Teaching is a career with a future says minister seen as never facing up to teachers' calls for 'dignity and respect'. Image: Tiago Petinga/ Lusa
Teaching is a career with a future says minister seen as never facing up to teachers' calls for 'dignity and respect'. Image: Tiago Petinga/ Lusa

Portugal needs more than 30,000 new teachers by 2030

Teaching is a career with a future – education minister

As the country approaches yet another academic year riven by conflict between teaching staff and the government, education minister João Costa has suggested teaching “is a profession with a future”.

He was talking in the context that Portugal will need more than 30,000 new teachers by 2030 if the public education system is to continue functioning properly. Many would say it hasn’t functioned properly for years…

“We’re going to need more than 30,000 new teachers by 2030 and, from the very first moment that the secretary of state and I took over this portfolio, we had no hesitation in saying – and this is in the government’s programme – that we have a problem to solve, a problem of teacher shortages,” he said at the 8th International Meeting on Pedagogical Innovation SUPERTABI 2023, in Maia, in the district of Porto.
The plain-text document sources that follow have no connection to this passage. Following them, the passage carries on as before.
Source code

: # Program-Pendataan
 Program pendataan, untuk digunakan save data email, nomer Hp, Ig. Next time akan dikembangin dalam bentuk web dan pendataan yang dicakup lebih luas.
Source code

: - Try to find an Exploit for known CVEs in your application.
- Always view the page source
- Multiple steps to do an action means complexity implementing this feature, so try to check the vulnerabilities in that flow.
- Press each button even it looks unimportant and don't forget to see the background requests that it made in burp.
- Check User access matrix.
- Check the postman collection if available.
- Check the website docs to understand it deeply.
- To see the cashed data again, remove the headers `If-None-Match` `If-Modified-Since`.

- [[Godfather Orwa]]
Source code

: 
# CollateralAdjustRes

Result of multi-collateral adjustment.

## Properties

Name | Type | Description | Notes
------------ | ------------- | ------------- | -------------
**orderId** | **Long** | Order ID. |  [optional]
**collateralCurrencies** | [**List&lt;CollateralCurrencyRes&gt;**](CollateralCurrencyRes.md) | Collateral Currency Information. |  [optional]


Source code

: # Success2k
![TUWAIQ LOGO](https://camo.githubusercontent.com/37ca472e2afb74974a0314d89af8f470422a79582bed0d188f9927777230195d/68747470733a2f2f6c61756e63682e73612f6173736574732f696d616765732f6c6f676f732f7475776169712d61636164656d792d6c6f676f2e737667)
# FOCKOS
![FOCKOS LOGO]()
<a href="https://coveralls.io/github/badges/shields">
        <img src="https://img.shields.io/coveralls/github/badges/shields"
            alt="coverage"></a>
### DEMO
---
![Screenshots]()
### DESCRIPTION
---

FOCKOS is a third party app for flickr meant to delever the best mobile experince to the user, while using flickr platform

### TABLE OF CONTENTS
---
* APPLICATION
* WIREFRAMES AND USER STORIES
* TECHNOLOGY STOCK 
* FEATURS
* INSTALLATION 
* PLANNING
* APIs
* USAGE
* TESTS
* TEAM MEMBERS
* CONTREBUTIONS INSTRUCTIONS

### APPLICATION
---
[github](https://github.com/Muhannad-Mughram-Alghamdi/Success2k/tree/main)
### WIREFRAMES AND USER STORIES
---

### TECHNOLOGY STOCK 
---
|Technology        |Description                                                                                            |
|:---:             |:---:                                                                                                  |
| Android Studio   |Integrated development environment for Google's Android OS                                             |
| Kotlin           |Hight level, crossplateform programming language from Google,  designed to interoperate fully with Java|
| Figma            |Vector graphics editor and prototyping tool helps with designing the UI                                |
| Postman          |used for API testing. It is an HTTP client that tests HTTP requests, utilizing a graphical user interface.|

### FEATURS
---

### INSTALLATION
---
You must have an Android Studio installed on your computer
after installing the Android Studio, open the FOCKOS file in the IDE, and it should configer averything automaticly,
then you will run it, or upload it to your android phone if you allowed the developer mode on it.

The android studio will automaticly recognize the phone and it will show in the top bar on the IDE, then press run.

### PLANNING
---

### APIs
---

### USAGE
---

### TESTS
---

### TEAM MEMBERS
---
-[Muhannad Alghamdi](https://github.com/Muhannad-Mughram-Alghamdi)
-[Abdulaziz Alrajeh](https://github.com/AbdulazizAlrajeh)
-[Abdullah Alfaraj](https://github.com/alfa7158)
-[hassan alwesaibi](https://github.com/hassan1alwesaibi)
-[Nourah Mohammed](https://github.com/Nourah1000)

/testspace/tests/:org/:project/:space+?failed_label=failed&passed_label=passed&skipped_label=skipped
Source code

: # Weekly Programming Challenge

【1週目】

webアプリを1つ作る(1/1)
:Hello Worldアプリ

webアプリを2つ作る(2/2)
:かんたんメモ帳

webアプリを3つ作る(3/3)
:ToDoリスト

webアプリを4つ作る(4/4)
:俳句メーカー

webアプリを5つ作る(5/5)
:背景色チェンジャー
The teacher shortage is not just a Portuguese problem, he said, but a global one that has various correlations and explanations and is the subject of debate in various international forums.

“There are career issues, there are motivational issues, there are issues of the existence of more jobs in some areas where teaching used to be the main career path. So this is also being discussed on this international stage,” he explained.

The minister of education emphasised the importance of conveying the message to young people that teaching is “a profession with a future”.

For this reason, the government is developing measures to reduce job insecurity, distances and times for career stabilisation and to introduce new pay levels so that young people see teaching as “a career worth investing in”.

He acknowledged, says Lusa, that “as in all professions and sectors, there are reasons for protest and dissatisfaction”.

Mr Costa said that, at the moment, the demand for teaching has increased since the government began to make it “very clear” that the country needs teachers.

“There is a much greater demand for teacher training courses, basic education courses, higher education schools and master’s degrees in teaching; we have more candidates than there have been in the last decade,” he said.

This is why the ministry of education is now working with the ministry of science, technology and higher education to strengthen the training capacity of universities, João Costa concluded.

Teaching unions have not yet reacted to this speech. But they are almost certain to as their struggle all through the last school year was to try and ‘save’ the State education system, which they claim has been mercilessly run down, to the detriment of future generations.

Once reactions come, they will be added to the end of this text.